Странное это заявление выбило матроса из сытого ступора, и он уставился на собеседника, пытаясь прикинуть, сколько, к примеру, ему могло бы быть лет, а тот тем временем снова плеснул ему в кружку самогона да промахнулся, скаред – налил по-пролетарски, в полную меру. Полнёхонькая, с горкой, кружка сама бросилась в руки. Согревающая, оживляющая, воодушевляющая влага пролилась в глотку бурным, но кратковременным потоком. Матрос отёр губы.
– Что ты за человек? Пролётка у тебя и лошадь хорошие. Барыньки на таких экипажах ездят, а тебе не к лицу ни бричка, ни породистая кобылка. Не поймёшь, кто таков и зачем прибыл. Вот проснётся товарищ Матсон, и будем выяснять какой ты ему земляк.
– Какой-какой? Сермяга! – И «кормилец» зашёлся то ли кашлем, то ли смехом.
Матрос нехотя кивнул:
– Что-то я сомневаюсь…
Но «кормилец» опять извлёк из темноты бутыль, однако на этот раз наподдал немного и заставил основательно закусить. Совал в рот матроса куски окорока, как заботливая мамаша. А в голове того уже бушевала рында, и палуба раскачивалась под ним в поперечном направлении. Хотелось действия или, по крайней мере, хорошего разговора по душам.
– С виду ты крестьянин крестьянином, и одёжа на тебе клопами пропахла, – начал матрос. – Ты ж её с мертвеца снял. И не побоялся тифа. От она, ваша христианская жадность! Но, с другой стороны…
– …С другой стороны, я по делу к товарищу… как его?
– Матсону. Мат-со-ну. Пора уже запомнить, кормилец ты мой.
– Мы же договорились. Я – сермяга. Впрочем, какая разница…
– Слушай, сермяга. Кто ты такой, чтобы до начальства домогаться? Вот сейчас, к примеру, они спят и не трезвы. А почему?
– Нешто устали?
– Устали! Это баре устают. Тут дело в другом. Пленных брали – это раз. Контрреволюционную деятельность выявляли – это два. Ещё вчера тюрьма была полна. Очистили кое-как. Думали, сегодня ещё арестантов нагонят, но как-то не сложилось сегодня. Враг революции, он вёрткий. Всё под сочувствующие классы рядится. Но нутро у него гнилое. И это надо уметь выявить. Так учит товарищ Матсон. И за заслуги ему благодарность из Петрограда пришла…

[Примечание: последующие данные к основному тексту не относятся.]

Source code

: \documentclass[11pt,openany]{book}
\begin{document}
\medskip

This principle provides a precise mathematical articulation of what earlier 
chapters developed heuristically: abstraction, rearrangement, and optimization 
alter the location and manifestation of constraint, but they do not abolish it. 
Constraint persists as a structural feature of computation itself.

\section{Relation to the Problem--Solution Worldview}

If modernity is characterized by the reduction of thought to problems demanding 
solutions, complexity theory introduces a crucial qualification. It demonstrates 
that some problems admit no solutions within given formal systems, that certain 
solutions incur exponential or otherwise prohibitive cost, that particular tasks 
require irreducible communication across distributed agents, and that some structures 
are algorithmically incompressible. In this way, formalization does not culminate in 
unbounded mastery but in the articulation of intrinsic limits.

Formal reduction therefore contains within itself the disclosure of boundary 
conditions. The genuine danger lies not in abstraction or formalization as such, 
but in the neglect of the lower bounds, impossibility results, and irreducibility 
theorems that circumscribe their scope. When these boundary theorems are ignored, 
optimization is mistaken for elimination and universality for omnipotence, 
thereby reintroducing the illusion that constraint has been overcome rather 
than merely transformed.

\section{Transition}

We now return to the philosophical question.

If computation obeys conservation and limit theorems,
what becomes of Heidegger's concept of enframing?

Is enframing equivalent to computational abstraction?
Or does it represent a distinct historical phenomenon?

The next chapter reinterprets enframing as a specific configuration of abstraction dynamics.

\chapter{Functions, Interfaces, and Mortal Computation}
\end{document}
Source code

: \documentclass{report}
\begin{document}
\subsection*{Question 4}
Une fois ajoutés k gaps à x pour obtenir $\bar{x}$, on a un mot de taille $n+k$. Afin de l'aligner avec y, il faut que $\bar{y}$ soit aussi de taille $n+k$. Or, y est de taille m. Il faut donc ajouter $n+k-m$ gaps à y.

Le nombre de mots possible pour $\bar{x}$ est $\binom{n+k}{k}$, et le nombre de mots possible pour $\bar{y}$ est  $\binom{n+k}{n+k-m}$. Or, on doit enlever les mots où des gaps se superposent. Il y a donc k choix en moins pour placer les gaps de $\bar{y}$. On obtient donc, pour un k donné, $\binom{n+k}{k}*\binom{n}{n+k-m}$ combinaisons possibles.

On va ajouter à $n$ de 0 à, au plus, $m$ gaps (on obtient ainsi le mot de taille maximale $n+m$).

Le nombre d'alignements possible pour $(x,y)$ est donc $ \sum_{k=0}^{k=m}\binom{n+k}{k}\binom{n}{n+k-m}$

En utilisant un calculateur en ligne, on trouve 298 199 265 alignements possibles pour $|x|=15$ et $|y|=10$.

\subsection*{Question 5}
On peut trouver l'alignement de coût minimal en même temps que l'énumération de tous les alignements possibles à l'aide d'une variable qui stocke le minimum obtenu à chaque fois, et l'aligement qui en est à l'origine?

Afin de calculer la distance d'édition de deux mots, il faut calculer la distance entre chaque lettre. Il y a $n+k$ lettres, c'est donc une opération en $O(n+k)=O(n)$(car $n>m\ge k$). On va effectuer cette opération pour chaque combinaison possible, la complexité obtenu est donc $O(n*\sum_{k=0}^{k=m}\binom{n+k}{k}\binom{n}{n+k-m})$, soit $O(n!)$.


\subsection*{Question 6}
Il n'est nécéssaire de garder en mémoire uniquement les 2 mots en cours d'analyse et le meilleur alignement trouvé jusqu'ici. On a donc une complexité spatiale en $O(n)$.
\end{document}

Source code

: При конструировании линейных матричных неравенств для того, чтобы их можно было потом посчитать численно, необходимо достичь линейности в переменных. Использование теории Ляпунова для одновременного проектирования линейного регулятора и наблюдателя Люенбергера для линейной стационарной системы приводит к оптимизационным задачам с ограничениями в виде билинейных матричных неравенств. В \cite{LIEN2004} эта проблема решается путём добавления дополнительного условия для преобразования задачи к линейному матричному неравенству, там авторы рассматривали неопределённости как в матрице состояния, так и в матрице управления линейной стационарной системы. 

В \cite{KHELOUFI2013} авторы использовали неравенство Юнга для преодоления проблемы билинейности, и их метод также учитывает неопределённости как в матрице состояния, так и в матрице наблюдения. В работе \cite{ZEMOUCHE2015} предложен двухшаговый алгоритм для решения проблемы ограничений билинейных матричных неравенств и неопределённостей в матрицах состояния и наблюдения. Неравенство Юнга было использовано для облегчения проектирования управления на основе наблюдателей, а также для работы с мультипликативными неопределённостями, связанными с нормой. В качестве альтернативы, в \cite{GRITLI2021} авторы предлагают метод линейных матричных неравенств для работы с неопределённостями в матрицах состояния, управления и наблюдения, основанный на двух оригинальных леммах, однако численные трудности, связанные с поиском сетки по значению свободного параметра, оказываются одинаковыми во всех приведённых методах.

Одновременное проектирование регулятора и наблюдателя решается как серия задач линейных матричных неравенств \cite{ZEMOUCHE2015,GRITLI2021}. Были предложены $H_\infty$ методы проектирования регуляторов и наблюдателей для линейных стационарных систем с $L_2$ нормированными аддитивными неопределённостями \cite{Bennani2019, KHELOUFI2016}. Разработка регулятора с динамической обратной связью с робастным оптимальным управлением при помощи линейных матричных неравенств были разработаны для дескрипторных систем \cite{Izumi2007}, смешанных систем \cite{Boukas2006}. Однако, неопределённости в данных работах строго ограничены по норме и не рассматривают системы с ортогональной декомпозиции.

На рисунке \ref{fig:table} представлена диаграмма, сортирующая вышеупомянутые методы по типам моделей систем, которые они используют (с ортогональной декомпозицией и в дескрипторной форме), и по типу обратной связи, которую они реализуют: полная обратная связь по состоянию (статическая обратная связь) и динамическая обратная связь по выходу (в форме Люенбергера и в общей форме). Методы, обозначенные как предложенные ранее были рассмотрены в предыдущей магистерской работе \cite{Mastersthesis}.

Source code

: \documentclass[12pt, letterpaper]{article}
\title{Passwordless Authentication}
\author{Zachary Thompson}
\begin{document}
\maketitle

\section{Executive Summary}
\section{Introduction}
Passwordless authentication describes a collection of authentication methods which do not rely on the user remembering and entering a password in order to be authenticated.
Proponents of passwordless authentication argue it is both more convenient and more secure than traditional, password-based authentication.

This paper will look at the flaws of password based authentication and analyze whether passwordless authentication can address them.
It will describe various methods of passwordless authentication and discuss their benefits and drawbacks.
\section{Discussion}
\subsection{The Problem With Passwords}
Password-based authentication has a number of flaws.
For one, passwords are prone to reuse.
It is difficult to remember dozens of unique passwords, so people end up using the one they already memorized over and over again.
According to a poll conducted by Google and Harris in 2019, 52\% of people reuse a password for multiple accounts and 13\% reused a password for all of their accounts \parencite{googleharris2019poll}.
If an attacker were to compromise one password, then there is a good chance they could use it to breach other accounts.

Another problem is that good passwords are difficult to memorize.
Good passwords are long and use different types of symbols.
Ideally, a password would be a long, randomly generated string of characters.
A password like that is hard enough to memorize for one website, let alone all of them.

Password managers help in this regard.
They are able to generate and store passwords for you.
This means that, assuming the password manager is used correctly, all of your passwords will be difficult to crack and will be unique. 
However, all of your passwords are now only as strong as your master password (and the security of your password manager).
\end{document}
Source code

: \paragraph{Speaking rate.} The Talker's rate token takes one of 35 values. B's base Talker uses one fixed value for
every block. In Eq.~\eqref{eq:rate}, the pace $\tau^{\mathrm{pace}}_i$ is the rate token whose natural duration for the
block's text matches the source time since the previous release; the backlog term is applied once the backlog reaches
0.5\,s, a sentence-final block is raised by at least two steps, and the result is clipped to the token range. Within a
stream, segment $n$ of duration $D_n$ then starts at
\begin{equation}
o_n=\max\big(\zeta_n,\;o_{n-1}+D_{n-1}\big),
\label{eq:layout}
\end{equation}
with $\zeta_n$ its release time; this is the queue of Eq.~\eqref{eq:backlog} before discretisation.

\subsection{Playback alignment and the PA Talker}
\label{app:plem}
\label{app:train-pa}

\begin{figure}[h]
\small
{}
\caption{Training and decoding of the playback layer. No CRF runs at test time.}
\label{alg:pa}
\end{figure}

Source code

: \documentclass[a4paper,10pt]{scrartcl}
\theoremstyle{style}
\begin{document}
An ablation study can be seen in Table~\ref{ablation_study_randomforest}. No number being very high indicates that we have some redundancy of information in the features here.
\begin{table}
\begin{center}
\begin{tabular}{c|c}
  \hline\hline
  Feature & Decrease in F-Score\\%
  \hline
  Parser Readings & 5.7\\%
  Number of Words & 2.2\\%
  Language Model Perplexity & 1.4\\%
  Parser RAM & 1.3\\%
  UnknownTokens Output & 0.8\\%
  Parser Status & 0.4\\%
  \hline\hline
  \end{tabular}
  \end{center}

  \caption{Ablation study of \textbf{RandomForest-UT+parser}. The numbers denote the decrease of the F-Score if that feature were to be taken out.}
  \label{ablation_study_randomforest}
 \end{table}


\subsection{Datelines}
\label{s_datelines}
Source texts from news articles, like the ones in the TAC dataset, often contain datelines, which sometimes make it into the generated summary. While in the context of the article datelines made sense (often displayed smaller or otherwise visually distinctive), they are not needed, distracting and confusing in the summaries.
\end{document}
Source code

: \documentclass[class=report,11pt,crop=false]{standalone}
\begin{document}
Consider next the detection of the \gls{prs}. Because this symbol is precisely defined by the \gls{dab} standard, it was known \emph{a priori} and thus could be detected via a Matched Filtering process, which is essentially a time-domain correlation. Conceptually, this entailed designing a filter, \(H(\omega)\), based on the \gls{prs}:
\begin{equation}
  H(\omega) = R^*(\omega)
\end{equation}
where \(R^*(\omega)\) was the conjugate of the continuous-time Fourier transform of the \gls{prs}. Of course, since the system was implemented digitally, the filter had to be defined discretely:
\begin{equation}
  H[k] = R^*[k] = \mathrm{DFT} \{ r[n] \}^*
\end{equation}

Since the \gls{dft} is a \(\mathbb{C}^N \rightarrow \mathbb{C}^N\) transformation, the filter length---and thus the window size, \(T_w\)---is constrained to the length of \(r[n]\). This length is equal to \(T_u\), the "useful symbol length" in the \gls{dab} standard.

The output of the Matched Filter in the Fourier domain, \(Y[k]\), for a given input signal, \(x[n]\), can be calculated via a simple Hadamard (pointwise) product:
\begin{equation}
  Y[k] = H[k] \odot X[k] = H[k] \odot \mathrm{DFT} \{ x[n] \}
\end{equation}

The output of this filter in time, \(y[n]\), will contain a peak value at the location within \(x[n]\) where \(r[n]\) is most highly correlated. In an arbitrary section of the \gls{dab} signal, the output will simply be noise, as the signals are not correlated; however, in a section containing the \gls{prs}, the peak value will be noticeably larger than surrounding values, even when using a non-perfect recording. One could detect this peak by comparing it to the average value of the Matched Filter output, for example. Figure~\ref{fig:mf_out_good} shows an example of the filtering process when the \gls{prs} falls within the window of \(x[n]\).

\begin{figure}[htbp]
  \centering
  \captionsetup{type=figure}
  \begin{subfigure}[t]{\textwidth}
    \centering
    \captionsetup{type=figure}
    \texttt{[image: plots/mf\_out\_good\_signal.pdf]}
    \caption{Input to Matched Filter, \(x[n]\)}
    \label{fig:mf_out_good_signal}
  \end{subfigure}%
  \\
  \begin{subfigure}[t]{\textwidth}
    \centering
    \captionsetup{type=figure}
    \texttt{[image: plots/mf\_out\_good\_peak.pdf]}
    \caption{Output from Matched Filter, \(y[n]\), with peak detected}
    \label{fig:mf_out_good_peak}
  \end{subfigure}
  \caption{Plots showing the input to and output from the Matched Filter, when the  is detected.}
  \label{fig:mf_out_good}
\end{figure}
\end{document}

– Постой! Ишь, отдал швартовы – и полный вперёд. Ты причаль-ка обратно. За благодарность позже потолкуем. Ты скажи, куда пленников дели? Какое вышло им революционное наказание? Судили?
– Кого?
– Пленников. Ты говорил: полна тюрьма.
– Так то ж контра! Кто же контру станет судить? Тут дел невпроворот, а он о судах каких-то токует. Да их тут целую банду переловили. Все как один предатели-перевёртыши. Батьки Балаховича сынки.
– Большая банда?
– Двадцать три человека! И ещё один.
– Всех расстреляли?
– Двадцать три расстреляли. Один всё ещё сидит в подвале. Генштабист.
– Кто такой?
– Да офицерик какой-то из дворян. Такие через линию фронта мечутся туда-сюда. Не устали в разные цвета перекрашиваться. Товарищ Матсон его в кандалы велел заковать. Да мы полгорода обшарили, чтобы кандалы те найти. В музее древностей экспропри… взяли. Я тебе вот что скажу: советская власть, она справедливая и кандалов у неё нет. Не куют узников в кандалы. У советской власти кандалы только в музее. Пришлось реквизировать двое.
– Вдвоём ходили в музей?
– Ах, кормилец ты мой!..
– Мы договорились, что я – сермяга.
– Кормилец ты или сермяга, всё одно… Нет у тебя… – Матрос задумался, перебив самого себя по полуслове.
Нужное словцо выскочило, ускользнуло, потерялось. А всё потому, что не было у этого словца настоящего вещественного подкрепления.
– Нет у меня логики, – подсказал «кормилец». – Таким образом, реквизировав кандалы из Псковского исторического музея, вы надели их на ноги и на руки очень ценному пленному офицеру.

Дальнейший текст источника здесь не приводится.